Saturday, July 2, 2011

01.07 daPrawn's Cottage

This few days have some arguement with Lion. It is not really arguement but seems like self-'entertaiment'. I don't really know how to explain it by words but just I am angrying with him for no reason. The reason behind is facebook. It is true that facebook is a good way to know a person well but it also spoil the person's name. What happened was there was one girl left a message to him on fb saying miss him and so on. He reply said will go back to Malaysia on 9th July because wanna date her, ok, then he really immediately go back get a long leave for that. So? I am so so so super frustrated after knowing such thing. Actually to be honest, it is totally irrelated with me...it is just dont know why my heart and my mind is just uncontrolable. I have fallen into the trap, I guess. 'Prawn, you should have stand up and walk away, I know you can! You are more than just that!' I always keeping on telling myself such thing, but it seems not really working. Fishie even said: 'For you kind of'qualification, if you really want it, go to the party like La Fiesta and turn one round already don't know how many guys will trying to approach you! Why are you making yourself so messy because of this guy?! This guy is just nothing!' Aww...but when you admire that person, even if he is not perfect, your heart will still stick to him isn't it?

The memories seems never leave my brain, it keep on turning around in my mind. I asked him about his leave, ask whether is it true he take leave to kao lui, he replied ya. I was super angry after got that answer so I replied him good luck! About midnight here, it was about 7am there, he suddenly came and msn me and asking me why haven't sleep yet. But then I replied him in a quite rude way, telling him go continue kao lui. He replied in progress ler o...then I forgot how I replied him already. Lion, is it a symbol showing you and me are just impossible? Tell me directly please, I hate being confusing like that!
I told WK about it, but I didn't exactly tell him the name and never tell him the guy is Lion. He came and approach me today, telling me should think of him rather than think of that guy. Ya, as I said before, I know something is just not right at his side, and this really comes true. I told crab about it, she seems thinking I am showing off and so on. Actually I just need a person to talk. Haiz...please, I really don't wish I will lost a friend like WK whereby I can tell him everything like what I did to Prince before we started.
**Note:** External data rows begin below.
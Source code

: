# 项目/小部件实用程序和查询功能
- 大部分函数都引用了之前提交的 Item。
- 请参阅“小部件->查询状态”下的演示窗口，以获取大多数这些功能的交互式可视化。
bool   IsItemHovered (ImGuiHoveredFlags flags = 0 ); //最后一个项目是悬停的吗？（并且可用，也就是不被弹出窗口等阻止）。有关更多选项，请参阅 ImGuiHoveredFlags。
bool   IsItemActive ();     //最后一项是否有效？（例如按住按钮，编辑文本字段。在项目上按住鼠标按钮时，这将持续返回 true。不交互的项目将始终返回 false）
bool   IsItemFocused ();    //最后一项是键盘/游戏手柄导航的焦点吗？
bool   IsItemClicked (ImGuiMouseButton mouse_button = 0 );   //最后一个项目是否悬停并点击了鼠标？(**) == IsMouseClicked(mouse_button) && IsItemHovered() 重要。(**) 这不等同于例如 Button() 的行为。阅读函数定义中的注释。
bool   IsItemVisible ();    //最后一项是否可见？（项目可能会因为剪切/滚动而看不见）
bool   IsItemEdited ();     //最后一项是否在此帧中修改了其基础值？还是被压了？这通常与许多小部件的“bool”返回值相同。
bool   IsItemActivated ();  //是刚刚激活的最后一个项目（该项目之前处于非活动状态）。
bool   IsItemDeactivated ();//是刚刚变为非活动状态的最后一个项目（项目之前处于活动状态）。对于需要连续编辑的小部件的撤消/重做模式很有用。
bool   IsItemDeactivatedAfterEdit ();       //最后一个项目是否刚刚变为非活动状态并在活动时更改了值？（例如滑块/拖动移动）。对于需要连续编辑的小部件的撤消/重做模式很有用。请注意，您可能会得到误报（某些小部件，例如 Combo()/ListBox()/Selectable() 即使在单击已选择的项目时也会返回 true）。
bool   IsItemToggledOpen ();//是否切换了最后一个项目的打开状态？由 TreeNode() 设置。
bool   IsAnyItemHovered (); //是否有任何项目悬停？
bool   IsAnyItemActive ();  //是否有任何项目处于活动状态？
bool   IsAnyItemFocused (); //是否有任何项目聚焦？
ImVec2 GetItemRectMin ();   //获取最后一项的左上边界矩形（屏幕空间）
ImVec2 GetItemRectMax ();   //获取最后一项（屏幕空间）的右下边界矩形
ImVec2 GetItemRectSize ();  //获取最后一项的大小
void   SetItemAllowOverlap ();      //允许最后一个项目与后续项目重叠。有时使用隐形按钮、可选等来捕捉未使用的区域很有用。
Official summer welcome party, we went to it today. As per what we already knew, it will be something like clubbing again, but the feeling wasn't there. It was so so so boring until I feel like sleeping in the club! GOSH! What kind of club is this?! There was another party hold by the La Fiesta organiser to thank us for being so supportive for the last party and making it so sucess. I wish to go for that party, but Crab doesn't allow me to go. I am still sick, already like that for 2 weeks, it was recovering but then it seems going to be worsten after today's party as I shout alot. That is my style, I will out of control in this kind of situation~ Fishie told me something quite touch today, telling me not to follow her and so on...she doesn't want to make me become another clubbing kaki. But actually, for me, clubbing is a super good way to release our stress, I realised it during the last party. Like what was happening recently, I really need a way to release all my anger and stress. About 12am, all the AFI students want to go for the La fiesta party. One AFI student, that guy who came and ask for my name and so on during La Fiesta came and invite me to join them for the party, but I told him Crab doesn't allow me to go because I was sick for about 2 weeks already. So~ he also tell me faster go back home and eat medicine. Sometimes I found this guy is really so good, he download movie for me and wait me outside the block while the weather outside was freaking cold...he is just a very very very good guy, he seems like taking over all things should be done by a bf...lol..I expect he treat everybody the same, I am just one of those he treated well and he already has gf in Malaysia. Sometimes I really wish he is Lion, but he isn't.